Using the Program Guide of the World Science Fiction Convention in Dublin, Ireland in August 2019 (to which I will be unable to go (until I retire from education)), I will jump off, jump on, rail against, and shamelessly agree with the BRIEF DESCRIPTION given in the pdf copy of the Program Guide. The link is provided below where this appeared on page…

You Have To Laugh: Humour in Young Adult Speculative Fiction

What with all the struggles of growing up, finding love, saving the world, and overthrowing dystopias, YA literature has a lot of serious business to take care of. But laughter is an outlet too. Is there room for laughter in YA? What kinds of humour do you find in the genre, how are they used, and is there a generation gap when it comes to what’s funny anyway?

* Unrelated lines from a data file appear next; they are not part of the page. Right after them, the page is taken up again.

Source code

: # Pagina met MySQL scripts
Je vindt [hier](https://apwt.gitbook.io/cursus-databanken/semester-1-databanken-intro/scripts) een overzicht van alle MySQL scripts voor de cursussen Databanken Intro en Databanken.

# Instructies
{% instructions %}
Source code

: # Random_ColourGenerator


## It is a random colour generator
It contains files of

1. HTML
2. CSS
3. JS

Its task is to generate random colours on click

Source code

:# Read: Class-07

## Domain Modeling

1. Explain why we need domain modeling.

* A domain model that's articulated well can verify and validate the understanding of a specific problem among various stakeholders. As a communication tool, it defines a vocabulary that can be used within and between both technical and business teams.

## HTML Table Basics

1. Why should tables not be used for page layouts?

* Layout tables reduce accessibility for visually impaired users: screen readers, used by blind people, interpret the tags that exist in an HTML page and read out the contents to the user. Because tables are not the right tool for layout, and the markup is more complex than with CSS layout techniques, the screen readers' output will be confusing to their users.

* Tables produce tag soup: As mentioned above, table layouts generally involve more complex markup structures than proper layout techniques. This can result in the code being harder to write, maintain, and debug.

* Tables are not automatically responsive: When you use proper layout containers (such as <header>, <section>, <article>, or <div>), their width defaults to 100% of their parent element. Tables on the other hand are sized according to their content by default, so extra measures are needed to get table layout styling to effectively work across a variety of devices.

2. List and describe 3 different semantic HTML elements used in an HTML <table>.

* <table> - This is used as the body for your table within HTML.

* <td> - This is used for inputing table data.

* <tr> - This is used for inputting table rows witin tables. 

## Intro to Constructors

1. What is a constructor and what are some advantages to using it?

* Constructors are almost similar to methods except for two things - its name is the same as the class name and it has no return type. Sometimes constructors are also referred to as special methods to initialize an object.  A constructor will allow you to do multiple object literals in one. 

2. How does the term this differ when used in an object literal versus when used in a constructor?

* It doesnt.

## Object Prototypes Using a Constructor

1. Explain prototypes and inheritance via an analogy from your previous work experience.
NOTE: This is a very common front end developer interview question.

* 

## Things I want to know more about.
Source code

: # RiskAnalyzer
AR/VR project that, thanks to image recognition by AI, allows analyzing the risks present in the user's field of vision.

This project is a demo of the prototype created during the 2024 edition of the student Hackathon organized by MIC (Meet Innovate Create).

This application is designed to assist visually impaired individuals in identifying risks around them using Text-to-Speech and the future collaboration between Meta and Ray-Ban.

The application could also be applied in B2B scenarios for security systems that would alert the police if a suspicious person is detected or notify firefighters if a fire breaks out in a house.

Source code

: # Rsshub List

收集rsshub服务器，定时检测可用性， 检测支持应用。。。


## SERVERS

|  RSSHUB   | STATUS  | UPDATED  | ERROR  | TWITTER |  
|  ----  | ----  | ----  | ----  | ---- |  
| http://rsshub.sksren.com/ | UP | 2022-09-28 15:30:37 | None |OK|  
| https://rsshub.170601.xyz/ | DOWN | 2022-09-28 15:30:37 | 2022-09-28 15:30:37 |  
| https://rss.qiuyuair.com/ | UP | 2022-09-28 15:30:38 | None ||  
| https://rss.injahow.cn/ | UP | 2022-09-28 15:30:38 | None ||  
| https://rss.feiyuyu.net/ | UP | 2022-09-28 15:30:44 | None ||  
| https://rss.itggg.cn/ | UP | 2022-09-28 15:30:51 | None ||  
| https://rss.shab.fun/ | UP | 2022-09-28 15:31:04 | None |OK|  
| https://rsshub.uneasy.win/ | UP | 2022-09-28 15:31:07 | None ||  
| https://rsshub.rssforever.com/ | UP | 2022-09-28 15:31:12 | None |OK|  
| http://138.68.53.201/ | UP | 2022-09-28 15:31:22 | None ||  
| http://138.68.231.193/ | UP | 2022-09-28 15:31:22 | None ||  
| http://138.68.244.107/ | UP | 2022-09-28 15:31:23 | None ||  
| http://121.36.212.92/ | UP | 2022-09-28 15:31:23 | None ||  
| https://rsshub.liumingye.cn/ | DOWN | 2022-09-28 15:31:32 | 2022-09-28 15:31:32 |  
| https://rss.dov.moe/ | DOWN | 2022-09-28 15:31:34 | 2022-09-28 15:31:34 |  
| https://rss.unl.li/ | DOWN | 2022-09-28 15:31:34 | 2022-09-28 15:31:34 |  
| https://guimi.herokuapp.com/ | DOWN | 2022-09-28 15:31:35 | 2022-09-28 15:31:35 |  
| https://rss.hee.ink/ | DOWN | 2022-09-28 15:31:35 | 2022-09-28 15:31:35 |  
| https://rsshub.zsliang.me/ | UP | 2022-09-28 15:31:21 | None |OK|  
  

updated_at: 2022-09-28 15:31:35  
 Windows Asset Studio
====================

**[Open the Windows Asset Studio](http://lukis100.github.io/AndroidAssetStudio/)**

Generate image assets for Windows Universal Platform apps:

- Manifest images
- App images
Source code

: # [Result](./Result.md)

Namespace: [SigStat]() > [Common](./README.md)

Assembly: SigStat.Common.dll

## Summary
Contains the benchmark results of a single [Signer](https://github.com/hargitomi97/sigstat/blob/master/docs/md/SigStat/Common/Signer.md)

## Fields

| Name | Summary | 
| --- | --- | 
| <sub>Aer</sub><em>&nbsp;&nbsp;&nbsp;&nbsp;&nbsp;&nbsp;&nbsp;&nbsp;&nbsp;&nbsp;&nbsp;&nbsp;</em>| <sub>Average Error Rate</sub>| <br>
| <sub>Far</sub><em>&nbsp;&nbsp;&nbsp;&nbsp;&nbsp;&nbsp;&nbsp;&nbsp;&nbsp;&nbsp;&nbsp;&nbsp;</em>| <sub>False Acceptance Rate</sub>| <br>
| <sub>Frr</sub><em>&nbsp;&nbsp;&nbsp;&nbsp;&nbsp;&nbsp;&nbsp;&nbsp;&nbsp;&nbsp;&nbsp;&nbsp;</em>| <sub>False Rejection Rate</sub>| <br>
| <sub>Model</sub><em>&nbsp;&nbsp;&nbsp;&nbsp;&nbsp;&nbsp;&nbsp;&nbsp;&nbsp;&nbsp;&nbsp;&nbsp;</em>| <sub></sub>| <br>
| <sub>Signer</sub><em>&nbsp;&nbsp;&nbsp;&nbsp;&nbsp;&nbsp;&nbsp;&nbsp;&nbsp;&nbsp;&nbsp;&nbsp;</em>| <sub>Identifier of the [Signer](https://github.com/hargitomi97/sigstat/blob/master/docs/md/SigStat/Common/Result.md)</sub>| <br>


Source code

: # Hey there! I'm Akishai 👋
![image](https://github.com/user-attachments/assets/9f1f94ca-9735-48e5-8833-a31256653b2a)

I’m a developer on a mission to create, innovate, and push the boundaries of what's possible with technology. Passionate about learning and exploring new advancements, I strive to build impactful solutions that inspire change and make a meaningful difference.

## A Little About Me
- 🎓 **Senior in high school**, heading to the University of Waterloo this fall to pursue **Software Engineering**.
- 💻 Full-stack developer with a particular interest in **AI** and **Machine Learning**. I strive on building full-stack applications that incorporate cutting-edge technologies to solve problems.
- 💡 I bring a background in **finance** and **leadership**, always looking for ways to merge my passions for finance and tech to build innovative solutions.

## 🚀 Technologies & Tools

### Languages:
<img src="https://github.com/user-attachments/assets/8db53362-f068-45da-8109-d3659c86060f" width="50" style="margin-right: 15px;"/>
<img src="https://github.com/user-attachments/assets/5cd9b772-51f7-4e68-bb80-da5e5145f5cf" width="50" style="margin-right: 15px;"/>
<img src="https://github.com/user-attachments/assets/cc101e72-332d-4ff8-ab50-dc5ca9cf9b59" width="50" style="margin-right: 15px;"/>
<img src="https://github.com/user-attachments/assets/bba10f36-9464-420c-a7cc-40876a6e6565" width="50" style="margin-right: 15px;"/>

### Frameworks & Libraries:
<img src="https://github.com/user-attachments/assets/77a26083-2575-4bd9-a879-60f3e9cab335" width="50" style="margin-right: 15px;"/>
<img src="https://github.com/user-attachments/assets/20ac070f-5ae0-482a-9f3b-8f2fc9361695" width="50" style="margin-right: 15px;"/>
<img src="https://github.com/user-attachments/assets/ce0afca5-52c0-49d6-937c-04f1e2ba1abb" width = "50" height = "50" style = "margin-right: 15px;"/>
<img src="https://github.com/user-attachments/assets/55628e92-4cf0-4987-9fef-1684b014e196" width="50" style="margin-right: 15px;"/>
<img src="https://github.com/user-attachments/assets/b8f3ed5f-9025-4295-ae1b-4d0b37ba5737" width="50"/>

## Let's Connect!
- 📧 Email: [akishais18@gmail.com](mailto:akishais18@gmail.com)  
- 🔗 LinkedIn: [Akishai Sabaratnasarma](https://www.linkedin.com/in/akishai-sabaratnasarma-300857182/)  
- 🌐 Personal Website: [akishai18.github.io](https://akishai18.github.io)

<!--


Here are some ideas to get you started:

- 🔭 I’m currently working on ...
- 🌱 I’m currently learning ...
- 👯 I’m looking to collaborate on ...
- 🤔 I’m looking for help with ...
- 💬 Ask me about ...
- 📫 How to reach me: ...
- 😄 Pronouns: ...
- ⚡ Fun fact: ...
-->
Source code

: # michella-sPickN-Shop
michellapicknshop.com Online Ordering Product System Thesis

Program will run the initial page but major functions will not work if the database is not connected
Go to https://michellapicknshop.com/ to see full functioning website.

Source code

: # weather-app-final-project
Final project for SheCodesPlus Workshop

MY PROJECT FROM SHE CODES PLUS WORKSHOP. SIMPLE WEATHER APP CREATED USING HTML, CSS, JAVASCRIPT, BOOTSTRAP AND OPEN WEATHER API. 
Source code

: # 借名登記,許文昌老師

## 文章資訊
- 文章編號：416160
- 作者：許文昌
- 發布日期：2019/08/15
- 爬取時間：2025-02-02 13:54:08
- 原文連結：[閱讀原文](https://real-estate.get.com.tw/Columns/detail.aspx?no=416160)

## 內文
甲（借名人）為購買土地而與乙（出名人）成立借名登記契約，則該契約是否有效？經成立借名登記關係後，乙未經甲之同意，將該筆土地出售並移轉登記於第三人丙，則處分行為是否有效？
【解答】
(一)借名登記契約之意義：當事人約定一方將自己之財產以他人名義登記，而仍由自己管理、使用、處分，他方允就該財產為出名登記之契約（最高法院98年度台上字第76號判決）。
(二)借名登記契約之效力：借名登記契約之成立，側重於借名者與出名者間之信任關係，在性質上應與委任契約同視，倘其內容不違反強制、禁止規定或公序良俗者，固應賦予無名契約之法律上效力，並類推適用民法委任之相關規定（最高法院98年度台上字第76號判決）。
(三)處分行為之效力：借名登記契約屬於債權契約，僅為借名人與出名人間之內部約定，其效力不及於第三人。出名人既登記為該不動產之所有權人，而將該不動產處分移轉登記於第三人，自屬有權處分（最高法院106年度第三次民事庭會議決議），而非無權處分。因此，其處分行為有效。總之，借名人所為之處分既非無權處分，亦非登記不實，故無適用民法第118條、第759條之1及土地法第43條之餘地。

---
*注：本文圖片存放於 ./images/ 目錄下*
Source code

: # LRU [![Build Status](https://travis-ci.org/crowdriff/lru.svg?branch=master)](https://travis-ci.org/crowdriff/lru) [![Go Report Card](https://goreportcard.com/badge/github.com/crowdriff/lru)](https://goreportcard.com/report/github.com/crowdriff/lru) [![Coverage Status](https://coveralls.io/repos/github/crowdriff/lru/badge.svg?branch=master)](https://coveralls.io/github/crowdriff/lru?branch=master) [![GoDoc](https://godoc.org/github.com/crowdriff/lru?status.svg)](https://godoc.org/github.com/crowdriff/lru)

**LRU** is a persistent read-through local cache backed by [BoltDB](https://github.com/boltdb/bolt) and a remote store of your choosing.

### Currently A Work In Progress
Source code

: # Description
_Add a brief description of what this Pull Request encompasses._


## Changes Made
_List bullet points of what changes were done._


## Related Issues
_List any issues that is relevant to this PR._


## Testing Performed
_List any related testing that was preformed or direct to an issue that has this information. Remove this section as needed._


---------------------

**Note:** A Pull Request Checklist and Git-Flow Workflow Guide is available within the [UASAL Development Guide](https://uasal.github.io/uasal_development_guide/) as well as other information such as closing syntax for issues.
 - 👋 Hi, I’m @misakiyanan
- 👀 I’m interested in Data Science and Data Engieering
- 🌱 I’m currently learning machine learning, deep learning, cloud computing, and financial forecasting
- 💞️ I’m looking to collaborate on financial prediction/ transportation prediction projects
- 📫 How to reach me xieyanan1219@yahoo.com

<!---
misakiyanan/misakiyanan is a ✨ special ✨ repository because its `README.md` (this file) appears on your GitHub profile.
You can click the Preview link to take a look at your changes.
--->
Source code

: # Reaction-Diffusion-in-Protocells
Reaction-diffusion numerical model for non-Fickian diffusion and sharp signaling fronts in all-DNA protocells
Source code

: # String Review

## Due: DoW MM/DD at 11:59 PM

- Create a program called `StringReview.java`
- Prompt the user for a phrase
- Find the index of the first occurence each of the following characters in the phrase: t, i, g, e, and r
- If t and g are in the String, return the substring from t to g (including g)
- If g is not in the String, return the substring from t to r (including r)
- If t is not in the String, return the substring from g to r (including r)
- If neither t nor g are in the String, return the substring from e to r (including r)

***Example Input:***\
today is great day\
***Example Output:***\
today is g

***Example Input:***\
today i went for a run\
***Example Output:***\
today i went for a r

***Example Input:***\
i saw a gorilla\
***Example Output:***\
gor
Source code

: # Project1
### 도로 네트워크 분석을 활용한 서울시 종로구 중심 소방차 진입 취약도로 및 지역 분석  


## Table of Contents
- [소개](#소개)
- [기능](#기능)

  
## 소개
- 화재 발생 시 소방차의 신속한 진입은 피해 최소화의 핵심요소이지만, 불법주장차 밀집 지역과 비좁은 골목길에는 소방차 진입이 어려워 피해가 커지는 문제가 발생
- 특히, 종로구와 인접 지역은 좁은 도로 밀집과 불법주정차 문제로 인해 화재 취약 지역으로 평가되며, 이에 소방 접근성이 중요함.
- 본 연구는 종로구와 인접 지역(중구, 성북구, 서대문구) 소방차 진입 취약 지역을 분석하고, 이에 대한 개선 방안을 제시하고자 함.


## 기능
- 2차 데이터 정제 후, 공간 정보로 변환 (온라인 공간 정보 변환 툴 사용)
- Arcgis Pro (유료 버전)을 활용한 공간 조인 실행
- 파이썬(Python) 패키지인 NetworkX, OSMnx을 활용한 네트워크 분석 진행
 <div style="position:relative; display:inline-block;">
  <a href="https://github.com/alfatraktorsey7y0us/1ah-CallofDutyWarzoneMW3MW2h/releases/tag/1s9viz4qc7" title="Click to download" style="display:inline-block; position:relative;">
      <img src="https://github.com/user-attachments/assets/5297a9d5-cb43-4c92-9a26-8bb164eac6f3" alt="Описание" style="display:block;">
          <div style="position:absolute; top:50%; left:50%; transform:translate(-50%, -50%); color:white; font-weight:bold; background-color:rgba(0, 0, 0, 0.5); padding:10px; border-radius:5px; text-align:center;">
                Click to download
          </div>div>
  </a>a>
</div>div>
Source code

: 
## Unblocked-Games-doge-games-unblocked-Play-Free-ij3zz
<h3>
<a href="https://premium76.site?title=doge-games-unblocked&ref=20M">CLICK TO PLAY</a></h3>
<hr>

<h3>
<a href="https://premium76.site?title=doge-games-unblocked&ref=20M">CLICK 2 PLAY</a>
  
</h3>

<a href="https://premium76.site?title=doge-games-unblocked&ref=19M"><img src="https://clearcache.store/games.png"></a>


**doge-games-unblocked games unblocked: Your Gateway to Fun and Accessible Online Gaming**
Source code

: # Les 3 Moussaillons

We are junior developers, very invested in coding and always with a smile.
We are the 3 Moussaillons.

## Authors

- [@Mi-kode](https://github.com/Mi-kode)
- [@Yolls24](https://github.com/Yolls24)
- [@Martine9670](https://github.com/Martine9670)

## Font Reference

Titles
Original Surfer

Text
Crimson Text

Gail Carriger: YA and A author; well-known.
Ellen Klages: YA, A, historical fiction, SF, F author; well-known.
Sarah Rees Brennan: author; well known.

So – lots of experience here; lots of fun, I’m sure. I’ve never read any of these writers, but I DID order WHITE SANDS, RED MENACE by Ellen Klages from my local library.

However, what I do see is that all of them take speculative fiction aimed at young adult readers seriously.

I do, too. Several published stories target young adults – “Skipping School”, “Biking Mars”, “Prince of Blood and Spit”, “Invoking Fire”, “I Need More Space!”, “Fairy Bones”, “Peanut Butter and Jellyfish”, “Penguin Whisperer”, “Mystery on Space Station COURAGE”, and “Test”. But none of them are specifically humorous.

Not that I can’t make teenagers laugh. I do often as both a teacher and a counselor. But the stories above, while there may be funny moments, don’t actually wield humor as a weapon to break through the armor most young adults build around themselves to protect their growing hearts.

And, yes, I DO believe that.

I’ve got several UNpublished stories that lean more heavily on humor than others – “Alien Swimmer From Otter Space”, “An End To Faerie”, and “Not Quite Blue Boy”.

And while many, many, MANY speculative fiction writers who attempt to writer science fiction lean heavily on slaughtering teens for sport (THE HUNGER GAMES, THE WHITE MOUNTAINS trilogy, the MOON CRASH quartet, and many others), some OLDER science fiction found humor a different lens through which to view the future – not that the SITUATIONS were funny, but the characters have a “snarky”, hopeful outlook rather than resigning themselves to either revolution or destruction.

Heinlein’s HAVE SPACESUIT, WILL TRAVEL is one such. THE EVER EXPANDING UNIVERSE series by Martin Leicht and Isla Neal are newcomers to writers who deal with hard teen problems with humor without resorting to mass slaughter or using teens to solve the world’s problems. READY PLAYER ONE by Eric Cline is another novel that, while it has its dark moments, has a streak of rough humor running through it.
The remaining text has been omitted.